Wednesday, December 3, 2008

Odetta, Voice of Civil Rights Movement, Dies At 77

Odetta, the folk singer with the powerful voice who moved audiences and influenced fellow musicians for a half-century, died Tuesday of heart disease. She had been admitted to the hospital with kidney failure about three weeks ago. In 1961, Martin Luther King, Jr. anointed her "The Queen of American folk music".

In spite of failing health that caused her to use a wheelchair, Odetta performed 60 concerts in the last two years, singing for 90 minutes at a time. With her booming, classically trained voice and spare guitar, Odetta gave life to the songs by workingmen and slaves, farmers and miners, housewives and washerwomen, Blacks and Whites.

Coming to prominence in the 1950s, she influenced Harry Belafonte, Bob Dylan, Joan Baez and other singers who had roots in the folk music boom. With an Odetta record on the turntable, listeners could close their eyes and imagine themselves hearing the sounds of spirituals and blues as they rang out from a weathered back porch or around a long-vanished campfire a century before. Odetta called on Blacks to "take pride in the history of the American Negro" and was active in the civil rights movement. When she sang at the March on Washington in August 1963, where her great, full-throated voice carried almost to Capitol Hill.

She was nominated for a 1963 Grammy award for best folk recording for "Odetta Sings Folk Songs." Two more Grammy nominations came in recent years, for her 1999 "Blues Everywhere I Go" and her 2005 album "Gonna Let It Shine." In 1999, she was honored with a National Medal of the Arts. Then-President Bill Clinton said her career showed "us all that songs have the power to change the heart and change the world." In a 1978 Playboy interview, Bob Dylan said, "the first thing that turned me on to folk singing was Odetta." He said he found "just something vital and personal" when he heard an early album of hers in a record store as a teenager. "Right then and there, I went out and traded my electric guitar and amplifier for an acoustical guitar," he said. Harry Belafonte also cited her as a key influence on his hugely successful recording career, and she was a guest singer on his 1960 album, "Belafonte Returns to Carnegie Hall."

She continued to record in recent years; her 2001 album "Looking for a Home (Thanks to Leadbelly)" paid tribute to the great blues singer to whom she was sometimes compared. Odetta's last big concert was on October 4 at San Francisco's Golden Gate Park, where she performed in front of tens of thousands at the Hardly Strictly Bluegrass festival. She also performed October 25-26 in Toronto.

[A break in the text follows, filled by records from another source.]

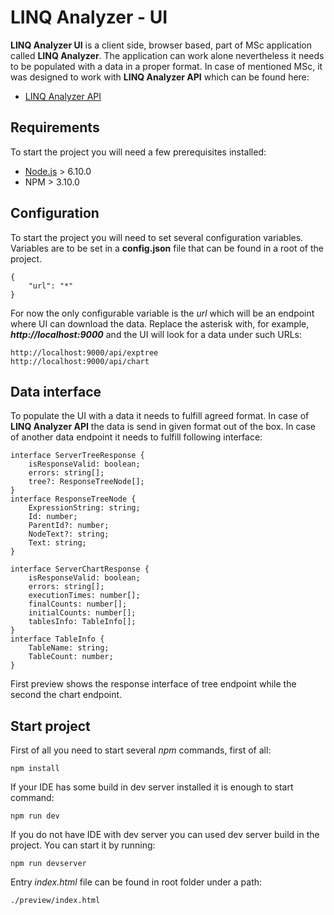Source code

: # LINQ Analyzer - UI
**LINQ Analyzer UI** is a client side, browser based, part of MSc application called **LINQ Analyzer**.
The application can work alone nevertheless it needs to be populated with a data in a proper format.
In case of mentioned MSc, it was designed to work with **LINQ Analyzer API** which can be found here:
- [LINQ Analyzer API](https://github.com/marcinobiedz/LINQapi)
## Requirements
To start the project you will need a few prerequisites installed:
- [Node.js](https://nodejs.org/en/) > 6.10.0
- NPM > 3.10.0
## Configuration
To start the project you will need to set several configuration variables.
Variables are to be set in a **config.json** file that can be found in a root of the project.
```
{
    "url": "*"
}
```
For now the only configurable variable is the *url* which will be an endpoint where UI can
download the data. Replace the asterisk with, for example, ***http://localhost:9000*** and the
UI will look for a data under such URLs:
```
http://localhost:9000/api/exptree
http://localhost:9000/api/chart
```
## Data interface
To populate the UI with a data it needs to fulfill agreed format. In case of
**LINQ Analyzer API** the data is send in given format out of the box. In case of
another data endpoint it needs to fulfill following interface:
```
interface ServerTreeResponse {
    isResponseValid: boolean;
    errors: string[];
    tree?: ResponseTreeNode[];
}
interface ResponseTreeNode {
    ExpressionString: string;
    Id: number;
    ParentId?: number;
    NodeText?: string;
    Text: string;
}
```

```
interface ServerChartResponse {
    isResponseValid: boolean;
    errors: string[];
    executionTimes: number[];
    finalCounts: number[];
    initialCounts: number[];
    tablesInfo: TableInfo[];
}
interface TableInfo {
    TableName: string;
    TableCount: number;
}
```
First preview shows the response interface of
tree endpoint while the second the chart endpoint.
## Start project
First of all you need to start several *npm* commands, first of all:
```
npm install
```
If your IDE has some build in dev server installed it is enough to start command:
```
npm run dev
```
If you do not have IDE with dev server you can used dev server build in the project.
You can start it by running:
```
npm run devserver
```
Entry *index.html* file can be found in root folder under a path:
```
./preview/index.html
```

On September 29, 1999, President Bill Clinton presented Odetta with the National Endowment for the Arts' National Medal of Arts. In 2004, Odetta was honored at the Kennedy Center in Washington with the "Visionary Award". In 2005, the Library of Congress in Washington honored her with its "Living Legend Award". On January 21, 2008, Odetta was the Keynote Speaker at San Diego's Martin Luther King, Jr. commemoration, followed by concert performances in San Diego, Santa Barbara, Santa Monica, and Mill Valley, California.

Born Odetta Holmes in Birmingham, Alabama, on December 31 1930, she moved with her family to Los Angeles at age 6. Her father had died when she was young and she took her stepfather's last name, Felious. Hearing her in glee club, a junior high teacher made sure she got music lessons, but Odetta became interested in folk music in her late teens and turned away from classical studies. Odetta is survived by a daughter, Michelle Esrick and a son, Boots Jaffre. She was divorced 40 years ago and never remarried.

One writer said “A couple of weeks ago I was listening to "Harry Belafonte Returns to Carnegie Hall" and there she was with that great voice and on another part of the double album set there was Miriam Makeba. In the last month, we have lost two huge voices both musical and political.